Lepidostromatales is an order of fungi in the class Agaricomycetes. It is the only known order of basidiomycete fungi composed entirely of lichenized members. Morphologically, the fruiting bodies of all species are clavarioid. Six species are known, five of which were described within the span of 2007–2013. Due to its morphological similarity to the genus Multiclavula, its isolated phylogenetic position (distinct from all other orders based on molecular data) was not understood until quite recently. The photobionts that have been found in association with members of this group are not known to associate with any other types of lichenized fungi.

==Taxonomy==
Members of Lepidostromatales closely resemble species of Multiclavula because these groups share a combination of clavarioid fruiting bodies and lichenized thalli. The first species described in the order was originally described in the genus Clavaria due to the clavarioid fungal fruiting body, and was later transferred to Multiclavula (Cantharellales) due to the lichenized thallus. The group was first recognized as distinct on account of the small squamules (scale-like structures) that make up the thallus, and the genus Lepidostroma was created as a result. With the addition of two more squamulose species discovered in tropical Africa, this separation was not accepted and Multiclavula was again emended to include species with squamulose thalli. However, molecular phylogenetic analyses eventually confirmed Lepidostroma as a distinct lineage, Lepidostromataceae, unrelated to Multiclavula. The recent discovery of three further species (for a total of six species), created an opportunity for more in-depth phylogenetic research, which confirmed the isolation of the family from all described orders. As a result, the group was raised to the rank of order (Lepidostromatales).

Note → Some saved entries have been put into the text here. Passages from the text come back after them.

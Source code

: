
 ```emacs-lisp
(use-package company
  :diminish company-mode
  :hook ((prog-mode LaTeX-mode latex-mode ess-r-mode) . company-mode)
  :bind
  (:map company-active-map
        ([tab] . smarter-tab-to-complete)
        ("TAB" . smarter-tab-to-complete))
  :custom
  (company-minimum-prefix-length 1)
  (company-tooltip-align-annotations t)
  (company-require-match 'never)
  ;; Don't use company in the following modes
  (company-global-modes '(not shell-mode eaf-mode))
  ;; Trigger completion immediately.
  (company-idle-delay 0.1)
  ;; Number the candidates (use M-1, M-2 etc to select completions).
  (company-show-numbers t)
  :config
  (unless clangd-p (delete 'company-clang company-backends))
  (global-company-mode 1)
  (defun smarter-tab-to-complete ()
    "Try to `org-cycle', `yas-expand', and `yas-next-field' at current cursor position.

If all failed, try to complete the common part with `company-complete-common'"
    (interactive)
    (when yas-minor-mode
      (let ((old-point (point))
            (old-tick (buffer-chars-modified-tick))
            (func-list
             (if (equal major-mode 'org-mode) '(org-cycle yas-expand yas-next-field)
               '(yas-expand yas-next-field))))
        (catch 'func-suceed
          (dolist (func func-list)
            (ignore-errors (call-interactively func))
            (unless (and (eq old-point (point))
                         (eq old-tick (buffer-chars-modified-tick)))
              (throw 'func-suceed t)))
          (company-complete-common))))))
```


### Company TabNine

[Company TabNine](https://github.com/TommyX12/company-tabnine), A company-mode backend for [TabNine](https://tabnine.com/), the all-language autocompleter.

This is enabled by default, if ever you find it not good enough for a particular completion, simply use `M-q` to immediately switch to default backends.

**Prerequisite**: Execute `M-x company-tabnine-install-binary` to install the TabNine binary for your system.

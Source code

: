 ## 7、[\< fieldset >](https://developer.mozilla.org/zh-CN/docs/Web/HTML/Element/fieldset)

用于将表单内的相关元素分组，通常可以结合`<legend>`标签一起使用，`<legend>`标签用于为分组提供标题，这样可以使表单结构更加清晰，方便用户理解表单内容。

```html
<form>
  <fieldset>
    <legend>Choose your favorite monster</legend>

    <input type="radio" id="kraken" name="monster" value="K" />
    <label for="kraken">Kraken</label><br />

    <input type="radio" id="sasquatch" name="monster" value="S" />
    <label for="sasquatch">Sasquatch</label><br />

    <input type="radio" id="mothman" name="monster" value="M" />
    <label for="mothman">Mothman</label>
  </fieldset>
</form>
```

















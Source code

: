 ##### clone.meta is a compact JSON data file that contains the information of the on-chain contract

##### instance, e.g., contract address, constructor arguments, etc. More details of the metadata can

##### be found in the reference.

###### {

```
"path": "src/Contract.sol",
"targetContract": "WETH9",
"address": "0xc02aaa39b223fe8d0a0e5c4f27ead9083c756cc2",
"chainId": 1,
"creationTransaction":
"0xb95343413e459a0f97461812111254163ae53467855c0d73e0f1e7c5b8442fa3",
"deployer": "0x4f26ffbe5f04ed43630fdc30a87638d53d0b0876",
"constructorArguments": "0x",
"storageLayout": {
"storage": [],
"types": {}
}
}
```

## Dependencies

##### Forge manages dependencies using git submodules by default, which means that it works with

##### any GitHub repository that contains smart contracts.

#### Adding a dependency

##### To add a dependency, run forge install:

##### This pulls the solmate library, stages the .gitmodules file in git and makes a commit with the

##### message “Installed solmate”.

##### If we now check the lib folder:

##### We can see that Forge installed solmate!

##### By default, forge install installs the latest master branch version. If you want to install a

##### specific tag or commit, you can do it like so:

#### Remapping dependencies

Although the separation of this group from Multiclavula was originally based on thallus type, further research has demonstrated that members of the group actually have three distinct thallus types, one of which ('crustose-granulose') matches up with Multiclavula. However, the photobiont of Lepidostromatales is chlorococcoid instead of coccomyxoid (which is the type found in Multiclavula), making the photobiont-type a reasonable diagnostic feature for the group. The three thallus types correlate with the current division of the group into three genera:

- Ertzia Hodkinson & Lücking (2013)
- Lepidostroma Mägd. & S.Winkl. (1967)
- Sulzbacheromyces Hodkinson & Lücking (2013)

==Habitat and distribution==
All known members of the order are lichenized and grow on soil in tropical regions of Africa and the Americas.